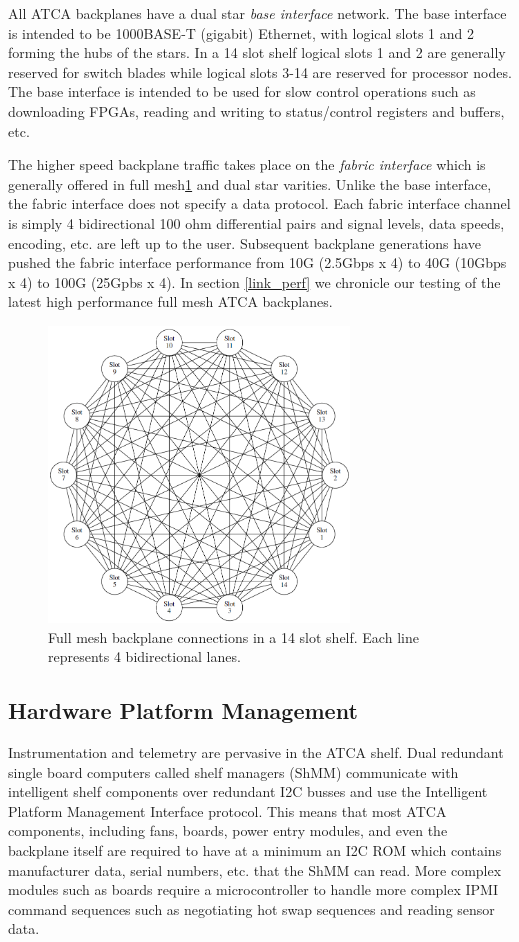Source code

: \documentclass[letterpaper]{article}
\begin{document}
All ATCA backplanes have a dual star \emph{base interface} network.  The base interface is intended to be 1000BASE-T (gigabit) Ethernet, with logical slots 1 and 2 forming the hubs of the stars.  In a 14 slot shelf logical slots 1 and 2 are generally reserved for switch blades while logical slots 3-14 are reserved for processor nodes.  The base interface is intended to be used for slow control operations such as downloading FPGAs, reading and writing to status/control registers and buffers, etc.

The higher speed backplane traffic takes place on the \emph{fabric interface} which is generally offered in full mesh\ref{fullmesh} and dual star varities.  Unlike the base interface, the fabric interface does not specify a data protocol.  Each fabric interface channel is simply 4 bidirectional 100 ohm differential pairs and signal levels, data speeds, encoding, etc. are left up to the user.  Subsequent backplane generations have pushed the fabric interface performance from 10G (2.5Gbps x 4) to 40G (10Gbps x 4) to 100G (25Gpbs x 4).  In section \ref{link_perf} we chronicle our testing of the latest high performance full mesh ATCA backplanes.

\begin{figure}
\centering
\includegraphics[width=8cm]{fullmesh.png}
\caption{Full mesh backplane connections in a 14 slot shelf.  Each line represents 4 bidirectional lanes.}
\label{fullmesh}
\end{figure}

\subsection{Hardware Platform Management}

Instrumentation and telemetry are pervasive in the ATCA shelf.  Dual redundant single board computers called shelf managers (ShMM) communicate with intelligent shelf components over redundant I2C busses and use the Intelligent Platform Management Interface protocol.  This means that most ATCA components, including fans, boards, power entry modules, and even the backplane itself are required to have at a minimum an I2C ROM which contains manufacturer data, serial numbers, etc. that the ShMM can read.  More complex modules such as boards require a microcontroller to handle more complex IPMI command sequences such as negotiating hot swap sequences and reading sensor data.
\end{document}
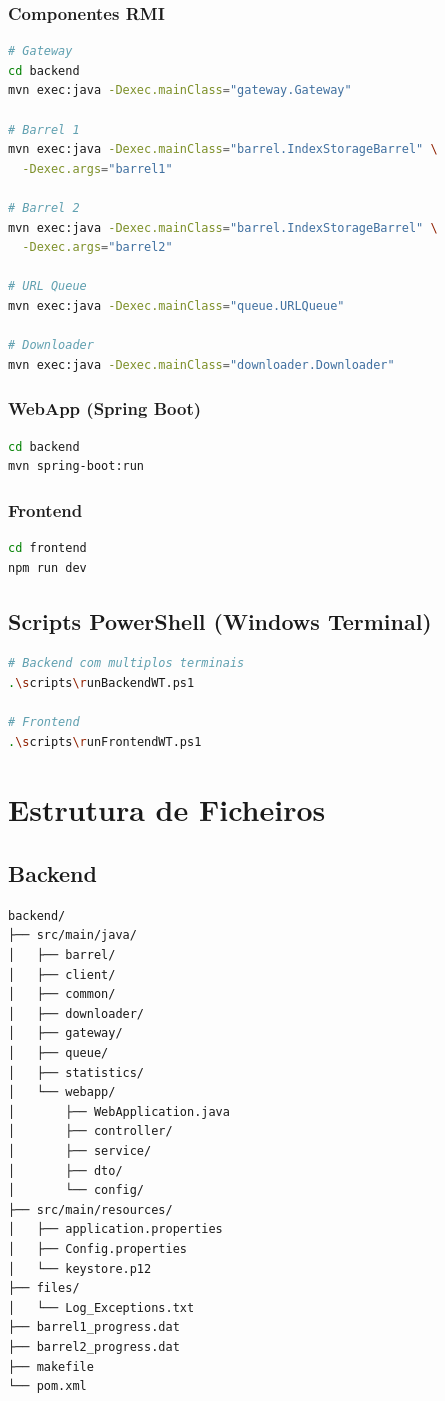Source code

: \documentclass[12pt,a4paper]{article}
\begin{document}
\subsubsection{Componentes RMI}
\begin{lstlisting}[language=bash]
# Gateway
cd backend
mvn exec:java -Dexec.mainClass="gateway.Gateway"

# Barrel 1
mvn exec:java -Dexec.mainClass="barrel.IndexStorageBarrel" \
  -Dexec.args="barrel1"

# Barrel 2
mvn exec:java -Dexec.mainClass="barrel.IndexStorageBarrel" \
  -Dexec.args="barrel2"

# URL Queue
mvn exec:java -Dexec.mainClass="queue.URLQueue"

# Downloader
mvn exec:java -Dexec.mainClass="downloader.Downloader"
\end{lstlisting}

\subsubsection{WebApp (Spring Boot)}
\begin{lstlisting}[language=bash]
cd backend
mvn spring-boot:run
\end{lstlisting}

\subsubsection{Frontend}
\begin{lstlisting}[language=bash]
cd frontend
npm run dev
\end{lstlisting}

\subsection{Scripts PowerShell (Windows Terminal)}
\begin{lstlisting}[language=bash]
# Backend com multiplos terminais
.\scripts\runBackendWT.ps1

# Frontend
.\scripts\runFrontendWT.ps1
\end{lstlisting}

\section{Estrutura de Ficheiros}

\subsection{Backend}
\begin{lstlisting}
backend/
├── src/main/java/
│   ├── barrel/
│   ├── client/
│   ├── common/
│   ├── downloader/
│   ├── gateway/
│   ├── queue/
│   ├── statistics/
│   └── webapp/
│       ├── WebApplication.java
│       ├── controller/
│       ├── service/
│       ├── dto/
│       └── config/
├── src/main/resources/
│   ├── application.properties
│   ├── Config.properties
│   └── keystore.p12
├── files/
│   └── Log_Exceptions.txt
├── barrel1_progress.dat
├── barrel2_progress.dat
├── makefile
└── pom.xml
\end{lstlisting}
\end{document}
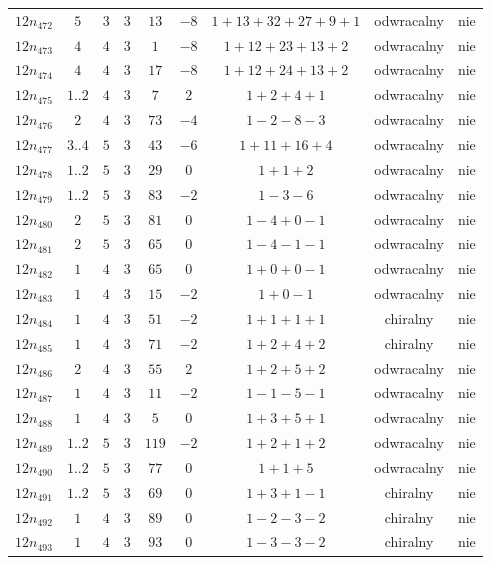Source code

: \begin{longtable}{ccccccccc}
$12n_{472}$ & $5$ & $3$ & $3$ & $13$ & $-8$ & $1+13+32+27+9+1$ & odwracalny & nie \\
$12n_{473}$ & $4$ & $4$ & $3$ & $1$ & $-8$ & $1+12+23+13+2$ & odwracalny & nie \\
$12n_{474}$ & $4$ & $4$ & $3$ & $17$ & $-8$ & $1+12+24+13+2$ & odwracalny & nie \\
$12n_{475}$ & $1..2$ & $4$ & $3$ & $7$ & $2$ & $1+2+4+1$ & odwracalny & nie \\
$12n_{476}$ & $2$ & $4$ & $3$ & $73$ & $-4$ & $1-2-8-3$ & odwracalny & nie \\
$12n_{477}$ & $3..4$ & $5$ & $3$ & $43$ & $-6$ & $1+11+16+4$ & odwracalny & nie \\
$12n_{478}$ & $1..2$ & $5$ & $3$ & $29$ & $0$ & $1+1+2$ & odwracalny & nie \\
$12n_{479}$ & $1..2$ & $5$ & $3$ & $83$ & $-2$ & $1-3-6$ & odwracalny & nie \\
$12n_{480}$ & $2$ & $5$ & $3$ & $81$ & $0$ & $1-4+0-1$ & odwracalny & nie \\
$12n_{481}$ & $2$ & $5$ & $3$ & $65$ & $0$ & $1-4-1-1$ & odwracalny & nie \\
$12n_{482}$ & $1$ & $4$ & $3$ & $65$ & $0$ & $1+0+0-1$ & odwracalny & nie \\
$12n_{483}$ & $1$ & $4$ & $3$ & $15$ & $-2$ & $1+0-1$ & odwracalny & nie \\
$12n_{484}$ & $1$ & $4$ & $3$ & $51$ & $-2$ & $1+1+1+1$ & chiralny & nie \\
$12n_{485}$ & $1$ & $4$ & $3$ & $71$ & $-2$ & $1+2+4+2$ & chiralny & nie \\
$12n_{486}$ & $2$ & $4$ & $3$ & $55$ & $2$ & $1+2+5+2$ & odwracalny & nie \\
$12n_{487}$ & $1$ & $4$ & $3$ & $11$ & $-2$ & $1-1-5-1$ & odwracalny & nie \\
$12n_{488}$ & $1$ & $4$ & $3$ & $5$ & $0$ & $1+3+5+1$ & odwracalny & nie \\
$12n_{489}$ & $1..2$ & $5$ & $3$ & $119$ & $-2$ & $1+2+1+2$ & odwracalny & nie \\
$12n_{490}$ & $1..2$ & $5$ & $3$ & $77$ & $0$ & $1+1+5$ & odwracalny & nie \\
$12n_{491}$ & $1..2$ & $5$ & $3$ & $69$ & $0$ & $1+3+1-1$ & chiralny & nie \\
$12n_{492}$ & $1$ & $4$ & $3$ & $89$ & $0$ & $1-2-3-2$ & chiralny & nie \\
$12n_{493}$ & $1$ & $4$ & $3$ & $93$ & $0$ & $1-3-3-2$ & chiralny & nie \\

\end{longtable}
━━━━
HOW TO COMPLETE THIS TASK ▸ Which lines of the data hold the string "mainClass"? Return each of them.

TASK RESPONSE ▸
mvn exec:java -Dexec.mainClass="gateway.Gateway"
mvn exec:java -Dexec.mainClass="barrel.IndexStorageBarrel" \
mvn exec:java -Dexec.mainClass="barrel.IndexStorageBarrel" \
mvn exec:java -Dexec.mainClass="queue.URLQueue"
mvn exec:java -Dexec.mainClass="downloader.Downloader"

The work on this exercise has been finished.